Help! I was running apt-get, and now it keeps telling me, Unknown error 530!
If you're running Debian GNU/Linux on a VPS (such as virtuozzo) and you like living on the edge (i. e., run unstable), then you may have been bitten by bug #454638 after the latest libc6 upgrade (glibc 2.7). That is to say, you were happily running apt-get upgrade and all of a sudden, dpkg aborts during the upgrade with Unknown error 530. Subsequently, commands like ls /usr also abort with Unknown error 530.
Why is this happening??
First, an explanation. This bug is caused by the modified Linux 2.6.9 kernel
used for virtualization systems such as virtuozzo, which is incompatible with
the new O_CLOEXEC
bit introduced in later official versions of the
kernel. Starting with 2.7, Glibc started using this bit all over the library
code, and guess what happens when libc sets this bit in the
opendir
syscall, and the kernel misinterprets it to mean something
else? That's right, you get error 530.
So does this mean my system is hosed?
First of all, don't panic!
And most of all, don't attempt to reboot the server! There is hope yet. Sergey Vasilyev has told me that apparently new SSH connections still work, so if you have closed your SSH session to the box, all hope is not lost yet.
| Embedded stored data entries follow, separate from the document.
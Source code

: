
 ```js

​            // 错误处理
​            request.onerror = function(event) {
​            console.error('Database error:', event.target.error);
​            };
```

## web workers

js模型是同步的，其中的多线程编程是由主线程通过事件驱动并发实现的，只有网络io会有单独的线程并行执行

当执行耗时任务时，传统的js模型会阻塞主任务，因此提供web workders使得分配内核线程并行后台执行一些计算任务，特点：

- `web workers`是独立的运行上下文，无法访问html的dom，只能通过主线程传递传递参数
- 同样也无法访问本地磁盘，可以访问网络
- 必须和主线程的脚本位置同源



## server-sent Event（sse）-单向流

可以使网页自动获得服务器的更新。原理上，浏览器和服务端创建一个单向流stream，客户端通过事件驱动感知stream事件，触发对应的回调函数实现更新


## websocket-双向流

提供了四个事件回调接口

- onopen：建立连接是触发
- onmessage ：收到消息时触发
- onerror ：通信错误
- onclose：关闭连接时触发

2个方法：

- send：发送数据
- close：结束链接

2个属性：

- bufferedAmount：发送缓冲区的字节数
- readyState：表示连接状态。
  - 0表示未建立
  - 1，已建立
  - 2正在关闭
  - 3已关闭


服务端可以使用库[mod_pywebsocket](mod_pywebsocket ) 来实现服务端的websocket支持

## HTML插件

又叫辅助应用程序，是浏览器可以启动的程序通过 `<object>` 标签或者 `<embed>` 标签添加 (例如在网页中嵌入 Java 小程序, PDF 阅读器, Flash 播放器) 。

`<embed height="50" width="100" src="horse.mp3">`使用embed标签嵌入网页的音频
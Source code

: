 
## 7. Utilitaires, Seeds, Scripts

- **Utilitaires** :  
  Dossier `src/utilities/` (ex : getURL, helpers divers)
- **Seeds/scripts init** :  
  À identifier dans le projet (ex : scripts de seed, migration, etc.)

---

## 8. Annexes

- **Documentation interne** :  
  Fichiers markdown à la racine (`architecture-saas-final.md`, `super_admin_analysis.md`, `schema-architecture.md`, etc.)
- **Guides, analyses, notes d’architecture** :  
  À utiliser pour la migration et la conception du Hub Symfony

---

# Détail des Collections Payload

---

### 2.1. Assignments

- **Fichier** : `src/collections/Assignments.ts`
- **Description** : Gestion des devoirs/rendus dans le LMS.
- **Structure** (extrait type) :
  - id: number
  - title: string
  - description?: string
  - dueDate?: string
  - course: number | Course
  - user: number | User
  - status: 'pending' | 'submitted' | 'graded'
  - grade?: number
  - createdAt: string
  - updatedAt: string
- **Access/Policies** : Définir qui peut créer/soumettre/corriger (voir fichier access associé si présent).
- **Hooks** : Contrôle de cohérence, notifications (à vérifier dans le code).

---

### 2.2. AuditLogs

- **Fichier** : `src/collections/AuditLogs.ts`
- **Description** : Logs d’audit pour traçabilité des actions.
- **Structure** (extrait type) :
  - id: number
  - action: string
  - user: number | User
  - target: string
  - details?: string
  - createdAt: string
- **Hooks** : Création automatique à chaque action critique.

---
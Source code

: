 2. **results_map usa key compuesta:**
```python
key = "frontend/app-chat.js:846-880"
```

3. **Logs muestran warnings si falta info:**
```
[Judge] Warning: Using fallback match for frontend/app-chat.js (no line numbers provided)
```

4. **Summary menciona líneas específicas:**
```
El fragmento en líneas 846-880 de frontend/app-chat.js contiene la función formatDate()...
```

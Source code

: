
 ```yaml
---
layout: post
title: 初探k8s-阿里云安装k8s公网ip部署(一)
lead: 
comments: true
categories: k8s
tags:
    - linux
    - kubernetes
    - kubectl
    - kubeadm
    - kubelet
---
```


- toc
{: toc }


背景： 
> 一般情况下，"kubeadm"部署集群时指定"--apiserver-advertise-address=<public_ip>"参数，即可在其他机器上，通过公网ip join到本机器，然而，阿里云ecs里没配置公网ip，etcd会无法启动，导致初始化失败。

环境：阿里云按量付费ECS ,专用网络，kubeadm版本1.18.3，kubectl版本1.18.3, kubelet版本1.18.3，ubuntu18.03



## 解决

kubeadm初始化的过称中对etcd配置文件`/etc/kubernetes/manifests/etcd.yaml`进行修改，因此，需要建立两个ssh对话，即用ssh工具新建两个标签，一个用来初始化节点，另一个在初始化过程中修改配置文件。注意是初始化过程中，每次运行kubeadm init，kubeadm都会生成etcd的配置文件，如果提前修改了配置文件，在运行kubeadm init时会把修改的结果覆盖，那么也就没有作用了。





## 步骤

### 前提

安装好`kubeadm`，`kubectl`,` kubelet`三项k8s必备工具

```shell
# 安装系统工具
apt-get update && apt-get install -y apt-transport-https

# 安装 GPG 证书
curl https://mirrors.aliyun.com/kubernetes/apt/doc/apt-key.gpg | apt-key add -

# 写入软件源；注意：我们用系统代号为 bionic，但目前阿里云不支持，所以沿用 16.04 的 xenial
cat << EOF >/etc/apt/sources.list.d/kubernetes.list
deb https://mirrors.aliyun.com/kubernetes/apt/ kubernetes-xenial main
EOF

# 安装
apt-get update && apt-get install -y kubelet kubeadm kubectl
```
As far as I know, the primary way this incompatibility shows up is that
opendir()
will die with Unknown error 530 when
opening anything other than the current working directory. Don't worry, your
filesystem is not hosed! It's just that programs can't read
directories other than the current directory.
BUT, this means that programs that don't try to access a remote directory should still work! This also means that as long as pathnames end in a file, rather than a directory, utilities like cp, mv, and friends, should still work! Furthermore, your current shell should still be dynamically linked to the old version of libc6, which doesn't have this problem. So your shell is still able to reference remote directories. In particular, you can still cd around your filesystem.
How do I rescue my system?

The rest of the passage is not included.